Your assignment: For each line of the data below that contains "covariates", return that line.

+ + + +

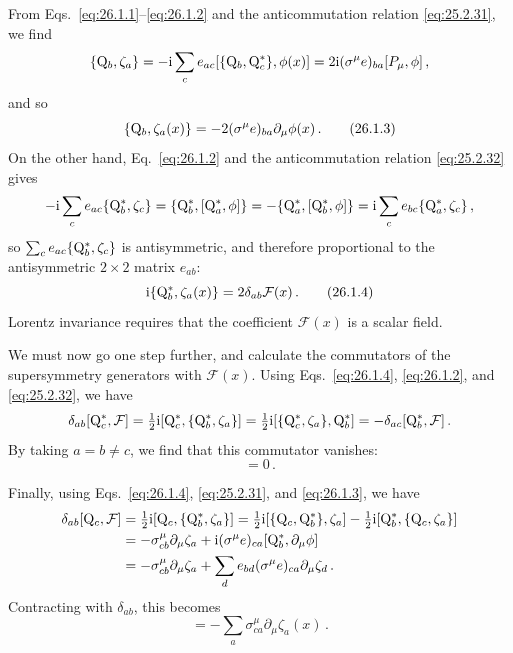 From Eqs.~\eqref{eq:26.1.1}--\eqref{eq:26.1.2} and the anticommutation
relation \eqref{eq:25.2.31}, we find
\[
  \{\WeylQ_b,\zeta_a\}
  =-\ii\sum_c e_{ac}[\{\WeylQ_b,\WeylQ_c^*\},\phi(x)]
  =2\ii(\sigma^\mu e)_{ba}[P_\mu,\phi]\,,
\]
and so
\begin{equation}
  \{\WeylQ_b,\zeta_a(x)\}
  =-2(\sigma^\mu e)_{ba}\partial_\mu\phi(x)\,.
  \tag{26.1.3}\label{eq:26.1.3}
\end{equation}
On the other hand, Eq.~\eqref{eq:26.1.2} and the anticommutation relation
\eqref{eq:25.2.32} gives
\[
  -\ii\sum_c e_{ac}\{\WeylQ_b^*,\zeta_c\}
  =\{\WeylQ_b^*,[\WeylQ_a^*,\phi]\}
  =-\{\WeylQ_a^*,[\WeylQ_b^*,\phi]\}
  =\ii\sum_c e_{bc}\{\WeylQ_a^*,\zeta_c\}\,,
\]
so \(\sum_c e_{ac}\{\WeylQ_b^*,\zeta_c\}\) is antisymmetric, and therefore
proportional to the antisymmetric \(2\times2\) matrix \(e_{ab}\):
\begin{equation}
  \ii\{\WeylQ_b^*,\zeta_a(x)\}=2\delta_{ab}\mathcal{F}(x)\,.
  \tag{26.1.4}\label{eq:26.1.4}
\end{equation}
Lorentz invariance requires that the coefficient \(\mathcal{F}(x)\) is a
scalar field.

We must now go one step further, and calculate the commutators of the
supersymmetry generators with \(\mathcal{F}(x)\). Using
Eqs.~\eqref{eq:26.1.4}, \eqref{eq:26.1.2}, and \eqref{eq:25.2.32}, we have
\[
  \delta_{ab}[\WeylQ_c^*,\mathcal{F}]
  =\tfrac12 \ii[\WeylQ_c^*,\{\WeylQ_b^*,\zeta_a\}]
  =\tfrac12 \ii[\{\WeylQ_c^*,\zeta_a\},\WeylQ_b^*]
  =-\delta_{ac}[\WeylQ_b^*,\mathcal{F}]\,.
\]
By taking \(a=b\ne c\), we find that this commutator vanishes:
\begin{equation}
  [\WeylQ_c^*,\mathcal{F}(x)]=0\,.
  \tag{26.1.5}\label{eq:26.1.5}
\end{equation}

Finally, using Eqs.~\eqref{eq:26.1.4}, \eqref{eq:25.2.31}, and
\eqref{eq:26.1.3}, we have
\[
  \begin{aligned}
  \delta_{ab}[\WeylQ_c,\mathcal{F}]
  &=\tfrac12 \ii[\WeylQ_c,\{\WeylQ_b^*,\zeta_a\}]
    =\tfrac12 \ii[\{\WeylQ_c,\WeylQ_b^*\},\zeta_a]
      -\tfrac12 \ii[\WeylQ_b^*,\{\WeylQ_c,\zeta_a\}]
  \\
  &=-\sigma^\mu_{cb}\partial_\mu\zeta_a
    +\ii(\sigma^\mu e)_{ca}[\WeylQ_b^*,\partial_\mu\phi]
  \\
  &=-\sigma^\mu_{cb}\partial_\mu\zeta_a
    +\sum_d e_{bd}(\sigma^\mu e)_{ca}\partial_\mu\zeta_d\,.
  \end{aligned}
\]
Contracting with \(\delta_{ab}\), this becomes
\begin{equation}
  [\WeylQ_c,\mathcal{F}(x)]
  =-\sum_a\sigma^\mu_{ca}\partial_\mu\zeta_a(x)\,.
  \tag{26.1.6}\label{eq:26.1.6}
\end{equation}

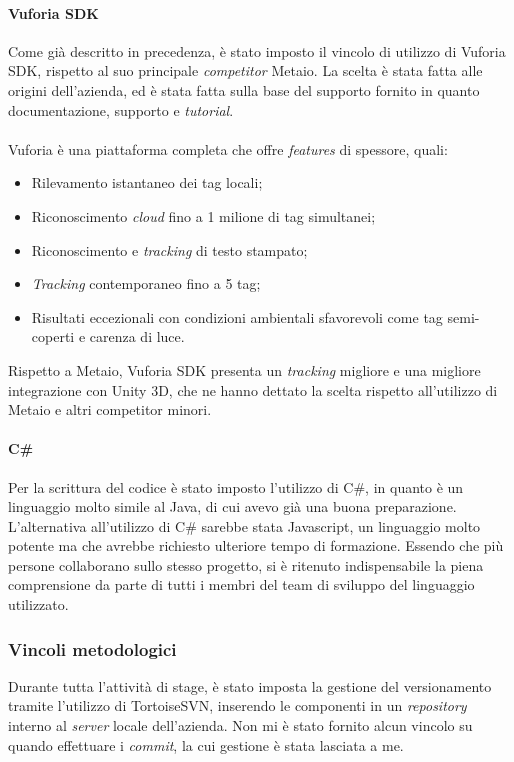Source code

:\paragraph{Vuforia SDK}
Come gi\`a descritto in precedenza, \`e stato imposto il vincolo di utilizzo di Vuforia SDK, rispetto al suo principale \textit{competitor} Metaio. La scelta \`e stata fatta alle origini dell'azienda, ed \`e stata fatta sulla base del supporto fornito in quanto documentazione, supporto e \textit{tutorial}.\\\\
Vuforia \`e una piattaforma completa che offre \textit{features} di spessore, quali:

\begin{itemize}
	\item Rilevamento istantaneo dei tag locali;
	\item Riconoscimento \textit{cloud} fino a 1 milione di tag simultanei;
	\item Riconoscimento e \textit{tracking} di testo stampato;
	\item \textit{Tracking} contemporaneo fino a 5 tag;
	\item Risultati eccezionali con condizioni ambientali sfavorevoli come tag semi-coperti e carenza di luce.
\end{itemize}
\noindent
Rispetto a Metaio, Vuforia SDK presenta un \textit{tracking} migliore e una migliore integrazione con Unity 3D, che ne hanno dettato la scelta rispetto all'utilizzo di Metaio e altri competitor minori. 


\paragraph{C\#}
Per la scrittura del codice \`e stato imposto l'utilizzo di C\#, in quanto \`e un linguaggio molto simile al Java, di cui avevo gi\`a una buona preparazione. L'alternativa all'utilizzo di C\# sarebbe stata Javascript, un linguaggio molto potente ma che avrebbe richiesto ulteriore tempo di formazione. Essendo che pi\`u persone collaborano sullo stesso progetto, si \`e ritenuto indispensabile la piena comprensione da parte di tutti i membri del team di sviluppo del linguaggio utilizzato.

\subsubsection{Vincoli metodologici}
Durante tutta l’attività di stage, \`e stato imposta la gestione del versionamento tramite l'utilizzo di TortoiseSVN, inserendo le componenti in un \textit{repository} interno al \textit{server} locale dell'azienda. Non mi \`e stato fornito alcun vincolo su quando effettuare i \textit{commit}, la cui gestione \`e stata lasciata a me.

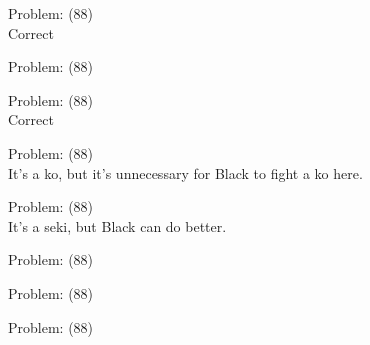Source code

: \documentclass[11pt]{article}
\begin{document}
\begin{minipage}[t]{0.5\textwidth}
  {\centering
  
Problem: (88)\\
Correct\\
  }
\end{minipage}
\begin{minipage}[t]{0.5\textwidth}
  {\centering
  
Problem: (88)\\
  }
\end{minipage}
\begin{minipage}[t]{0.5\textwidth}
  {\centering
  
Problem: (88)\\
Correct\\
  }
\end{minipage}
\begin{minipage}[t]{0.5\textwidth}
  {\centering
  
Problem: (88)\\
It's a ko, but it's unnecessary for Black to fight a ko here.\\
  }
\end{minipage}
\begin{minipage}[t]{0.5\textwidth}
  {\centering
  
Problem: (88)\\
It's a seki, but Black can do better.\\
  }
\end{minipage}
\begin{minipage}[t]{0.5\textwidth}
  {\centering
  
Problem: (88)\\
  }
\end{minipage}
\begin{minipage}[t]{0.5\textwidth}
  {\centering
  
Problem: (88)\\
  }
\end{minipage}
\begin{minipage}[t]{0.5\textwidth}
  {\centering
  
Problem: (88)\\
  }
\end{minipage}
\end{document}
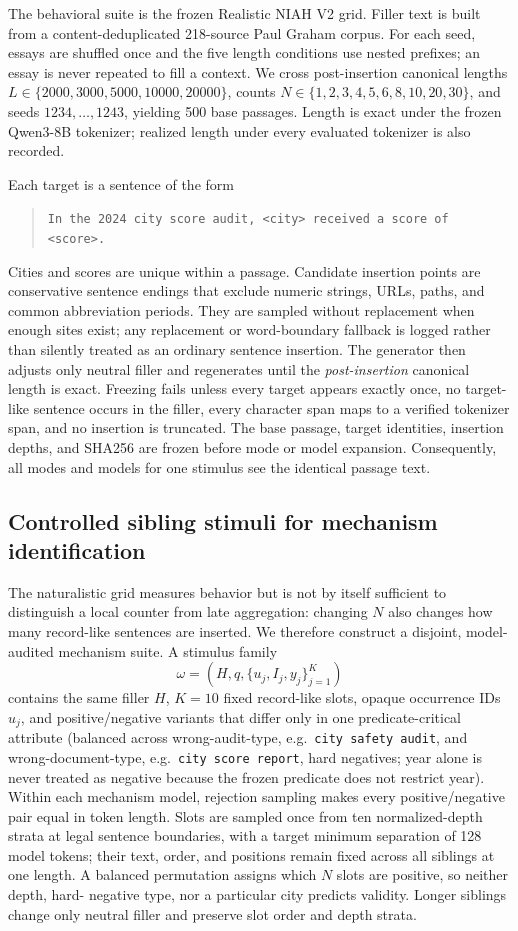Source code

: \documentclass[10pt,twocolumn]{article}
\begin{document}
The behavioral suite is the frozen Realistic NIAH V2 grid. Filler text is built from a
content-deduplicated 218-source Paul Graham corpus. For each seed, essays are shuffled once and
the five length conditions use nested prefixes; an essay is never repeated to fill a context.
We cross post-insertion canonical lengths
$L\in\{2000,3000,5000,10000,20000\}$, counts
$N\in\{1,2,3,4,5,6,8,10,20,30\}$, and seeds $1234,\ldots,1243$, yielding 500 base passages.
Length is exact under the frozen Qwen3-8B tokenizer; realized length under every evaluated
tokenizer is also recorded.

Each target is a sentence of the form
\begin{quote}\small
\texttt{In the 2024 city score audit, <city> received a score of <score>.}
\end{quote}
Cities and scores are unique within a passage. Candidate insertion points are conservative
sentence endings that exclude numeric strings, URLs, paths, and common abbreviation periods.
They are sampled without replacement when enough sites exist; any replacement or word-boundary
fallback is logged rather than silently treated as an ordinary sentence insertion. The
generator then adjusts only neutral filler and regenerates until the \emph{post-insertion}
canonical length is exact. Freezing fails unless every target appears exactly once, no
target-like sentence occurs in the filler, every character span maps to a verified tokenizer
span, and no insertion is truncated. The base passage, target identities, insertion depths, and
SHA256 are frozen before mode or model expansion. Consequently, all modes and models for one
stimulus see the identical passage text.

\subsection{Controlled sibling stimuli for mechanism identification}
The naturalistic grid measures behavior but is not by itself sufficient to distinguish a local
counter from late aggregation: changing $N$ also changes how many record-like sentences are
inserted. We therefore construct a disjoint, model-audited mechanism suite. A stimulus family
\[
 \omega=(H,q,\{u_j,I_j,y_j\}_{j=1}^{K})
\]
contains the same filler $H$, $K=10$ fixed record-like slots, opaque occurrence IDs $u_j$, and
positive/negative variants that differ only in one predicate-critical attribute (balanced
across wrong-audit-type, e.g.\ \texttt{city safety audit}, and wrong-document-type, e.g.\
\texttt{city score report}, hard negatives; year alone is never treated as negative because the
frozen predicate does not restrict year). Within each mechanism model, rejection
sampling makes every positive/negative pair equal in token length. Slots are sampled once from
ten normalized-depth strata at legal sentence boundaries, with a target minimum separation of
128 model tokens; their text, order, and positions remain fixed across all siblings at one
length. A balanced permutation assigns which $N$ slots are positive, so neither depth, hard-
negative type, nor a particular city predicts validity. Longer siblings change only neutral
filler and preserve slot order and depth strata.
\end{document}
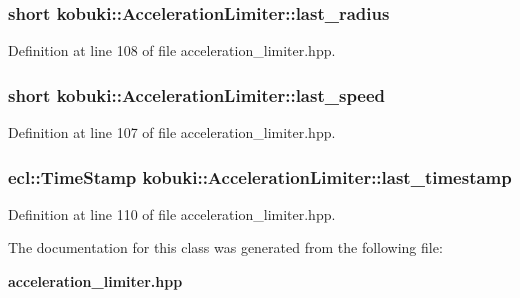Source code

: \subsubsection[{last\-\_\-radius}]{\setlength{\rightskip}{0pt plus 5cm}short {\bf kobuki\-::\-Acceleration\-Limiter\-::last\-\_\-radius}\hspace{0.3cm}{\ttfamily  [private]}}\label{classkobuki_1_1AccelerationLimiter_af59e262cc5235e5143b9a5e47e9b0900}


\-Definition at line 108 of file acceleration\-\_\-limiter.\-hpp.

\subsubsection[{last\-\_\-speed}]{\setlength{\rightskip}{0pt plus 5cm}short {\bf kobuki\-::\-Acceleration\-Limiter\-::last\-\_\-speed}\hspace{0.3cm}{\ttfamily  [private]}}\label{classkobuki_1_1AccelerationLimiter_a44e4b57394fdb2ec79d93077d733a3cb}


\-Definition at line 107 of file acceleration\-\_\-limiter.\-hpp.

\subsubsection[{last\-\_\-timestamp}]{\setlength{\rightskip}{0pt plus 5cm}ecl\-::\-Time\-Stamp {\bf kobuki\-::\-Acceleration\-Limiter\-::last\-\_\-timestamp}\hspace{0.3cm}{\ttfamily  [private]}}\label{classkobuki_1_1AccelerationLimiter_aa09a6b30cb4807218a8c611a763c1314}


\-Definition at line 110 of file acceleration\-\_\-limiter.\-hpp.



\-The documentation for this class was generated from the following file\-:\begin{DoxyCompactItemize}
\item 
{\bf acceleration\-\_\-limiter.\-hpp}\end{DoxyCompactItemize}
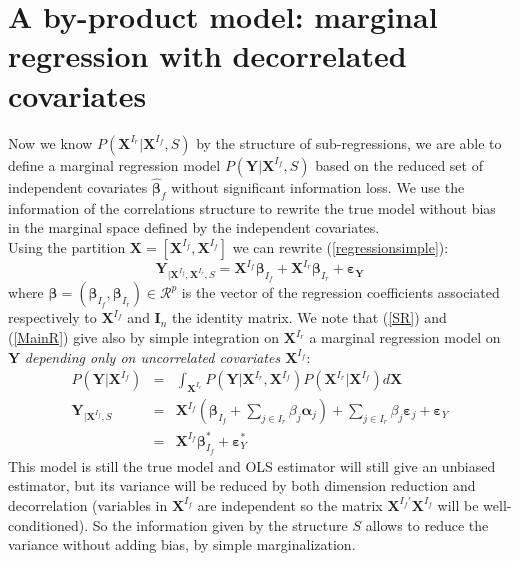 \documentclass[12pt,a4paper]{report}
\begin{document}
\section{A by-product model: marginal regression with decorrelated covariates}
Now we know $P(\boldsymbol{X}^{I_r}|\boldsymbol{X}^{I_f},S)$ by the structure of sub-regressions, we are able to define a marginal regression model $P(\boldsymbol{Y}|\boldsymbol{X}^{I_f},S)$ based on the reduced set of independent covariates $\hat{\boldsymbol{\beta}}_f$ without significant information loss. We use the information of the correlations structure to rewrite the true model without bias in the marginal space defined by the independent covariates.
 	\\
Using the partition $\boldsymbol{X}=[\boldsymbol{X}^{I_f},\boldsymbol{X}^{I_f}]$ we can rewrite (\ref{regressionsimple}):
	\begin{equation}
			\boldsymbol{Y}_{|\boldsymbol{X}^{I_f},\boldsymbol{X}^{I_r},S}=\boldsymbol{X}^{I_f}\boldsymbol{\beta}_{I_f}+\boldsymbol{X}^{I_r}\boldsymbol{\beta}_{I_r}+\boldsymbol{\varepsilon_Y} \label{MainR}
		\end{equation}
		where $\boldsymbol{\beta}=(\boldsymbol{\beta}_{I_f},\boldsymbol{\beta}_{I_r}) \in  \mathcal{R}^p$ is the vector of the regression coefficients associated respectively to $\boldsymbol{X}^{I_f}$ and $\boldsymbol{I}_n$ the identity matrix. 
We note that (\ref{SR}) and (\ref{MainR}) give also by simple integration on $\boldsymbol{X}^{I_r}$ a marginal regression model on $\boldsymbol{Y}$ {\it depending only on uncorrelated covariates $\boldsymbol{X}^{I_f}$}:
\begin{eqnarray}
		P(\boldsymbol{Y}|\boldsymbol{X}^{I_f})&=& \int_{\boldsymbol{X}^{I_r}}P(\boldsymbol{Y}|\boldsymbol{X}^{I_r},\boldsymbol{X}^{I_f})P(\boldsymbol{X}^{I_r}|\boldsymbol{X}^{I_f}) d \boldsymbol{X} \\
	\boldsymbol{Y}_{|\boldsymbol{X}^{I_f},S}&=&\boldsymbol{X}^{I_f} (\boldsymbol{\beta}_{I_f}+ \sum_{j \in I_r}\beta_{j}\boldsymbol{\alpha}_j)+  \sum_{j \in I_r}\beta_{j}\boldsymbol{\varepsilon}_j+\boldsymbol{\varepsilon}_Y \label{Trueexpl} \\
	&=&\boldsymbol{X}^{I_f}\boldsymbol{\beta}_{I_f}^*+\boldsymbol{\varepsilon}_Y^*\label{modexpl}
\end{eqnarray}
 This model is still the true model and OLS estimator will still give an unbiased estimator, but its variance will be reduced by both dimension reduction and decorrelation (variables in $\boldsymbol{X}^{I_f}$ are independent so the matrix $\boldsymbol{X}^{I_f'}\boldsymbol{X}^{I_f}$ will be well-conditioned). So the information given by the structure $S$ allows to reduce the variance without adding bias, by simple marginalization.
\end{document}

+ + + +

Exercise solution:
\section{A by-product model: marginal regression with decorrelated covariates}
Now we know $P(\boldsymbol{X}^{I_r}|\boldsymbol{X}^{I_f},S)$ by the structure of sub-regressions, we are able to define a marginal regression model $P(\boldsymbol{Y}|\boldsymbol{X}^{I_f},S)$ based on the reduced set of independent covariates $\hat{\boldsymbol{\beta}}_f$ without significant information loss. We use the information of the correlations structure to rewrite the true model without bias in the marginal space defined by the independent covariates.
We note that (\ref{SR}) and (\ref{MainR}) give also by simple integration on $\boldsymbol{X}^{I_r}$ a marginal regression model on $\boldsymbol{Y}$ {\it depending only on uncorrelated covariates $\boldsymbol{X}^{I_f}$}:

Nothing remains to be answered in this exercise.